Friday, January 28, 2011

Mark Twain has some fun with extrapolation

In chapter 14, "Cutoffs and Stephen," of Life on the Mississippi, Twain explains how the river has shortened itself. This happened when the river cut across various bends in its course, creating a new island, creating new riverfront property, and taking a more direct course south. In fact, the river was thus shortened more than once intentionally by landowners who wanted their property to front the river itself, by simply digging a ditch to start the course going, and once it began, there was no stopping it. This also often resulted in ill-will, to say the least, not excluding actual killing because of it.

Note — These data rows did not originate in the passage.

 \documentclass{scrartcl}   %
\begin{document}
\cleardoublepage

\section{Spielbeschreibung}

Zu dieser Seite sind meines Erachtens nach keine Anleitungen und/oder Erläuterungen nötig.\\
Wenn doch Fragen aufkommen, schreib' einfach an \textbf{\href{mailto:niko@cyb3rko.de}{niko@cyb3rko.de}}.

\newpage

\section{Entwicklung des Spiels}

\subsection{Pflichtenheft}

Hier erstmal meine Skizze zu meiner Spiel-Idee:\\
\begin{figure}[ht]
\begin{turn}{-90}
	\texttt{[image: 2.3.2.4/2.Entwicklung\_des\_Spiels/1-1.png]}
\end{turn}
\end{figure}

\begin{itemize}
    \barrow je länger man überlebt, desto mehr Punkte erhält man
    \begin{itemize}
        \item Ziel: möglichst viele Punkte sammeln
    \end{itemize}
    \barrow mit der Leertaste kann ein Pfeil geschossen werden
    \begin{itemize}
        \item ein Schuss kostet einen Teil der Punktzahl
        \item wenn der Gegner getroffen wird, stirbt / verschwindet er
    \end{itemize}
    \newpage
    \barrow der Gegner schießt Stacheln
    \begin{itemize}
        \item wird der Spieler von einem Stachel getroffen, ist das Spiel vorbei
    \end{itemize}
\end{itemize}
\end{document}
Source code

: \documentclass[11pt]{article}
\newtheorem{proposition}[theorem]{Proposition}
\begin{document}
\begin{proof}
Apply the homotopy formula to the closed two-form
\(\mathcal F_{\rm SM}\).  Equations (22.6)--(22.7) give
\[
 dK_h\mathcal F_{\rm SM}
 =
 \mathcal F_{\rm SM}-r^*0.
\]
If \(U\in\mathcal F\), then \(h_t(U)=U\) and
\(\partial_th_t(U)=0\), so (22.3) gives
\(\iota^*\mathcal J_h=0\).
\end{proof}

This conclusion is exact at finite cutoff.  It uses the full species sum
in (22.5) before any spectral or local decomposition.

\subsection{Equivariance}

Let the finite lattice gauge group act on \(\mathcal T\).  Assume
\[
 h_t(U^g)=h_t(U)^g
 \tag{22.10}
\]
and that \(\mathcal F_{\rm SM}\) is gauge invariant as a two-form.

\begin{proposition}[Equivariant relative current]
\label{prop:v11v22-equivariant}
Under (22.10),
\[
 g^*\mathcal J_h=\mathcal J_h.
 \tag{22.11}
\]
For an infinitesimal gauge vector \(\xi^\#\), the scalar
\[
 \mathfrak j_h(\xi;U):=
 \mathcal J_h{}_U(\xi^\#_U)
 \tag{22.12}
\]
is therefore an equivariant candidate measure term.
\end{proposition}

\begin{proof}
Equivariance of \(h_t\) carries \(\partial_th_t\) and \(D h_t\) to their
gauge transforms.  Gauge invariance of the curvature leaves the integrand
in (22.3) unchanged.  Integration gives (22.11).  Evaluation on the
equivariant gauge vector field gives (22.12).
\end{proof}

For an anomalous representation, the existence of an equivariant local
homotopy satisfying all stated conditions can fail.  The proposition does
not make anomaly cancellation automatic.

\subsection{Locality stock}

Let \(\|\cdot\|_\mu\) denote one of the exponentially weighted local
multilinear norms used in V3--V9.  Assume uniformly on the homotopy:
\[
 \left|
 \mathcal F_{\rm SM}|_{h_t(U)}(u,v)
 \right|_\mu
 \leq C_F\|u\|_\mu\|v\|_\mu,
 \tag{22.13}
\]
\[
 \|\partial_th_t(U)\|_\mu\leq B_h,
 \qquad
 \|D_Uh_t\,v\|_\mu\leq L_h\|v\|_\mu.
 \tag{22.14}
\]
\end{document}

But then he goes off on a slight tangent to show the dangers of extrapolation:
In the space of one hundred and seventy-six years the Lower Mississippi has shortened itself two hundred and forty-two miles. That is an average of a trifle over one mile and a third per year. Therefore, any calm person, who is not blind or idiotic, can see that in the Old Oölitic Silurian Period, just a million years ago next November, the Lower Mississippi River was upwards of one million three hundred thousand miles long, and stuck out over the Gulf of Mexico like a fishing rod. And by the same token any person can see that seven hundred and forty-two years from now the Lower Mississippi will be only a mile and three quarters long, and Cairo and new Orleans will have joined their streets together, and be plodding comfortably along under a single mayor and a mutual board of aldermen. There is something fascinating about science. One gets such wholesale returns of conjecture out of such a trifling investment of fact.